Старик смотрел куда-то мимо.
— Иногда я думаю — твоя мама должна развестись со мной. Тогда она могла бы вернуться в Германию.
— А разве ты хочешь этого?
— Не ради себя. Ради нее. Ведь виноват-то во всем я. Если мама перестанет быть моей женой, она сможет вернуться. Виноват я, и только я! И перед тобою тоже. Из-за меня ты лишился родины.

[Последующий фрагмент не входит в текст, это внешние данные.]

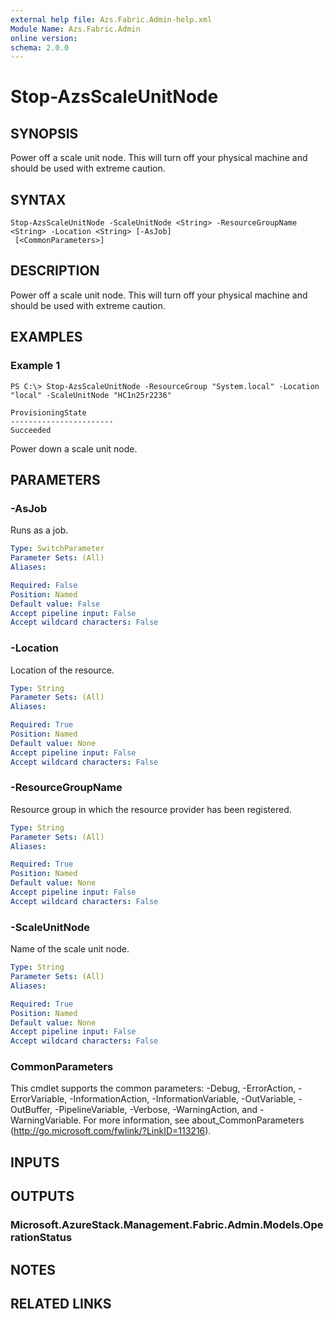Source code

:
 ```yaml
---
external help file: Azs.Fabric.Admin-help.xml
Module Name: Azs.Fabric.Admin
online version:
schema: 2.0.0
---
```


# Stop-AzsScaleUnitNode

## SYNOPSIS
Power off a scale unit node.  This will turn off your physical machine and should be used with extreme caution.

## SYNTAX

```
Stop-AzsScaleUnitNode -ScaleUnitNode <String> -ResourceGroupName <String> -Location <String> [-AsJob]
 [<CommonParameters>]
```

## DESCRIPTION
Power off a scale unit node.  This will turn off your physical machine and should be used with extreme caution.

## EXAMPLES

### Example 1
```
PS C:\> Stop-AzsScaleUnitNode -ResourceGroup "System.local" -Location "local" -ScaleUnitNode "HC1n25r2236"

ProvisioningState
-----------------------
Succeeded
```

Power down a scale unit node.

## PARAMETERS

### -AsJob
Runs as a job.

```yaml
Type: SwitchParameter
Parameter Sets: (All)
Aliases:

Required: False
Position: Named
Default value: False
Accept pipeline input: False
Accept wildcard characters: False
```

### -Location
Location of the resource.

```yaml
Type: String
Parameter Sets: (All)
Aliases:

Required: True
Position: Named
Default value: None
Accept pipeline input: False
Accept wildcard characters: False
```

### -ResourceGroupName
Resource group in which the resource provider has been registered.

```yaml
Type: String
Parameter Sets: (All)
Aliases:

Required: True
Position: Named
Default value: None
Accept pipeline input: False
Accept wildcard characters: False
```

### -ScaleUnitNode
Name of the scale unit node.

```yaml
Type: String
Parameter Sets: (All)
Aliases:

Required: True
Position: Named
Default value: None
Accept pipeline input: False
Accept wildcard characters: False
```

### CommonParameters
This cmdlet supports the common parameters: -Debug, -ErrorAction, -ErrorVariable, -InformationAction, -InformationVariable, -OutVariable, -OutBuffer, -PipelineVariable, -Verbose, -WarningAction, and -WarningVariable. For more information, see about_CommonParameters (http://go.microsoft.com/fwlink/?LinkID=113216).

## INPUTS

## OUTPUTS

### Microsoft.AzureStack.Management.Fabric.Admin.Models.OperationStatus

## NOTES

## RELATED LINKS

Керн страшно расстроился. Это уже не был его прежний отец из Дрездена, веселый и жизнерадостный; перед ним сидел трогательный, пожилой, беспомощный человек — просто родственник, уже не способный справиться с жизнью. В полном смятении Людвиг встал и сделал то, чего не делал еще никогда. Он обнял узкие, согнутые плечи отца и поцеловал его.
— Ты хоть понимаешь меня, Людвиг? — пробормотал Зигмунд Керн.
— Да, отец, понимаю. Ничего тут такого нет. Решительно ничего.
Он нежно похлопал отца по костлявой спине, рассматривая поверх его плеча картину, изображавшую таяние снегов в горах Тироля. Пейзаж висел над пианино.
— Вот так... А теперь я пойду...
— Хорошо...
— Только сначала расплачусь за лимонад. Я принес тебе пачку сигарет. А ты, Людвиг, возмужал. Стал большим и сильным.
А ты — старым и дряхлым, подумал Керн. Попался бы мне здесь хоть один из тех мерзавцев, кто довел тебя до такого состояния. В кровь расквасил бы его сытую, самодовольную, тупую рожу!
— Ты тоже молодцом, отец, — сказал он. — За лимонад уже заплачено. Я немного зарабатываю. И знаешь чем? Нашей собственной продукцией. Твоим миндальным кремом и туалетной водой «Фарр». У одного здешнего парфюмерщика еще остался запас. Там и закупаю товар.
На мгновение старик оживился, но тут же грустно улыбнулся.
— Вот, значит, с чем тебе нынче приходится побираться. Уж ты прости меня, Людвиг.